Ей,  Гавриловне,  и  Фауст-то  зловещей личностью казался.  А  тут  Фаустус!
Страсти-то  какие,  заморские!  Осторожно,  матерински заботливо  Гавриловна
подъезжала  к  Людочке  с  советами:  "Вы  бы,  Людочка,  что-нибудь  другое
почитали, встряхнулись  бы, развлеклись, потанцевали  бы, попили  бы парного
молока. Если надо, прям в библиотеку таскать стану, бесплатно".
     Однажды  Гавриловна  застала  в   библиотеке   новоприезжего.   Он  так
обволакивающе-дружелюбно беседовал с Людочкой, навалившись на барьерчик, что
Гавриловна и спугивать беседующих не стала,  задом пихнула  тяжелую  дверь и
упятилась в читальный зал.
     Герцев пригласил Людочку в свою белоснежную хоромину, напоил чаем, влив
в  него  для  аромата ложку  коньяку, разговорил,  разогрел  девушку, однако
известил, что у него в Новосибирске жена и дочка, какие-то там планы строить
не следует, но он гарантирует: в Енисейск летать не понадобится.
     -- И вы -- хам, -- тихо молвила Людочка, но ночевать осталась  -- очень
уж тепло и уютно было у Герцева, да и любопытно  было его слушать,  мысли он
изрекал не новые  и не свои, но  с такой убежденностью, с  таким неотразимым
напором, что устоять невозможно.
     Еще в детстве, насмотревшись на мышиную возню родителей "при искусстве"

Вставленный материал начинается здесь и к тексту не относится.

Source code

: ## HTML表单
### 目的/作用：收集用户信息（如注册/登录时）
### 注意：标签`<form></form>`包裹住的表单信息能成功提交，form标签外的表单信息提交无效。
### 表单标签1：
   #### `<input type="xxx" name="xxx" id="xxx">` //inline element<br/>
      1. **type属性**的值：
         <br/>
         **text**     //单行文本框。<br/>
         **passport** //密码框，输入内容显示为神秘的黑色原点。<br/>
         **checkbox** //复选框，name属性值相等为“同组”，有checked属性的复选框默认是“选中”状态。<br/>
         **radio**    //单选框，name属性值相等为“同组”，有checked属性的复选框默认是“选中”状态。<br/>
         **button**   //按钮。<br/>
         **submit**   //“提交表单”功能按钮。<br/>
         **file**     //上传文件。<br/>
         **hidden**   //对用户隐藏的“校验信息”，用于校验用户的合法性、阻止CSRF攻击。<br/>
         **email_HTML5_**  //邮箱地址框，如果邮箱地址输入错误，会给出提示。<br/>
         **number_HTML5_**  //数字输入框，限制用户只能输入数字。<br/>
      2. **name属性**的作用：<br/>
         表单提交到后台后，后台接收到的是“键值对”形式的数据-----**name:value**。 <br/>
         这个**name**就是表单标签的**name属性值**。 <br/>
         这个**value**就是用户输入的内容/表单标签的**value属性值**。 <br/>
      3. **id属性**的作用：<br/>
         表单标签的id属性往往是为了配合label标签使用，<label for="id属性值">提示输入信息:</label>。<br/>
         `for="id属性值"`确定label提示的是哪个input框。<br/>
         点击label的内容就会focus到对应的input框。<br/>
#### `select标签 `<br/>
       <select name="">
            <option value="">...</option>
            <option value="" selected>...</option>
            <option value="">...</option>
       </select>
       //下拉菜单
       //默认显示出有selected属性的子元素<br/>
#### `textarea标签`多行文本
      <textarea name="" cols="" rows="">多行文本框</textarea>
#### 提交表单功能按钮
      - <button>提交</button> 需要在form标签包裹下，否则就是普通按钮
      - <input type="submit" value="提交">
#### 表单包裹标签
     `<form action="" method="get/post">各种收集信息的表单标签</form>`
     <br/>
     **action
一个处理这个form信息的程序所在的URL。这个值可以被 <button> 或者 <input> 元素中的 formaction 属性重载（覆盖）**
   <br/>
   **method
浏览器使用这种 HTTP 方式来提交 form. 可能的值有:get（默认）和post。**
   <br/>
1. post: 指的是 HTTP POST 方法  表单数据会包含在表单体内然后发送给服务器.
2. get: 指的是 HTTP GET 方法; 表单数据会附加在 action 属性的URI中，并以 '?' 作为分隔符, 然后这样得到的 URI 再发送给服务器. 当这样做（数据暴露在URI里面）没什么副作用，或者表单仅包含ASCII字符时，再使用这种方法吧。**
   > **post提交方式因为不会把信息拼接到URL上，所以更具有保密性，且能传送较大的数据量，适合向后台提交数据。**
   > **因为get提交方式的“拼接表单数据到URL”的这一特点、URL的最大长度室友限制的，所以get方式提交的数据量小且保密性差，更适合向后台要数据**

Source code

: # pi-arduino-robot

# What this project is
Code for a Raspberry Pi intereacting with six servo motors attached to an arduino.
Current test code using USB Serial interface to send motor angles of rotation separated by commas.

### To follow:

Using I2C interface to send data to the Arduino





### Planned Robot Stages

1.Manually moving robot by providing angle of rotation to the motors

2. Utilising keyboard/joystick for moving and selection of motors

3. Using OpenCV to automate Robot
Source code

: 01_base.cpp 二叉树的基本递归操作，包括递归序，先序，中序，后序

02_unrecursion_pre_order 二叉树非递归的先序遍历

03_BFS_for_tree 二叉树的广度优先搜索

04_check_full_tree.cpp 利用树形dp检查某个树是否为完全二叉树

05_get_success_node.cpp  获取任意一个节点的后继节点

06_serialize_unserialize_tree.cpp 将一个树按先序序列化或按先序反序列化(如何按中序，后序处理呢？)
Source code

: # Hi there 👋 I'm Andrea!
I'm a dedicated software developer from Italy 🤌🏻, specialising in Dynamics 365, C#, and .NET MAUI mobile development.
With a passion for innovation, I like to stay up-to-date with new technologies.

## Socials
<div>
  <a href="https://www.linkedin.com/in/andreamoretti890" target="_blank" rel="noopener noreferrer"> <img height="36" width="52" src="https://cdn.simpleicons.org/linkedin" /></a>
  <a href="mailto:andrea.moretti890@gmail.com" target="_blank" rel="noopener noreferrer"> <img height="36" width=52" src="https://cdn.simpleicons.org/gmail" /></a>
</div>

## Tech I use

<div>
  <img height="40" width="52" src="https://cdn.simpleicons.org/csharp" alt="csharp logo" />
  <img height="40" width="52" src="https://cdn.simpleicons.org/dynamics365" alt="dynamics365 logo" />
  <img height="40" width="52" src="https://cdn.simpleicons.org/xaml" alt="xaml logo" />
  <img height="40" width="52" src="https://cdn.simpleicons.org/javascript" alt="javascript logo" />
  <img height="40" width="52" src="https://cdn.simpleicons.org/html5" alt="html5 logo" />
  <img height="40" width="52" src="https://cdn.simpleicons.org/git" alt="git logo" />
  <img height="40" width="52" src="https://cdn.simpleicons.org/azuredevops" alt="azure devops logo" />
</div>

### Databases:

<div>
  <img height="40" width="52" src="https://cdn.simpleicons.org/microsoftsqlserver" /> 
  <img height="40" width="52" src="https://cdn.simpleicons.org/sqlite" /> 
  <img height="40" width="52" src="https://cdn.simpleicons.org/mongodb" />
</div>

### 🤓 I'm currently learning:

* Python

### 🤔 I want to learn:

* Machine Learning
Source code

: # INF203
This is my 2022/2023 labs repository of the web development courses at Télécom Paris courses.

--  это в оперном-то  обозе --  искусство! --  глумился он,  Гога задал себе
задачу: всему научиться, что нужно для  жизни, независимой от  других людей,
закалить дух и тело, чтобы затем идти куда хочется, делать  что вздумается и
считаться только с собою, слушать только себя.
     Закончив университет и "отбыв положенное", он тут же ушел из геологов и
бродит  где  хочет,  куда  хочет,  делает  что  вздумается,  ограничив  свои
потребности  до  минимума,  но   все,  что  нужно  человеку  не  барахольных
наклонностей,  у   него   есть:  палатка,   мешок,   нож,   топор,   бритва,
малокалиберное ружье, из которого он за  сто метров попадает  в гривенник и,
если  надо,  убьет  лося,  медведя,   тайменя   на  отмели.  Когда   обойдет
приенисейскую  тайгу,  устанет  от  нее, переберется  на  Ангару,  по  ней к
Байкалу, после на Лену -- все пути земные перед ним открыты...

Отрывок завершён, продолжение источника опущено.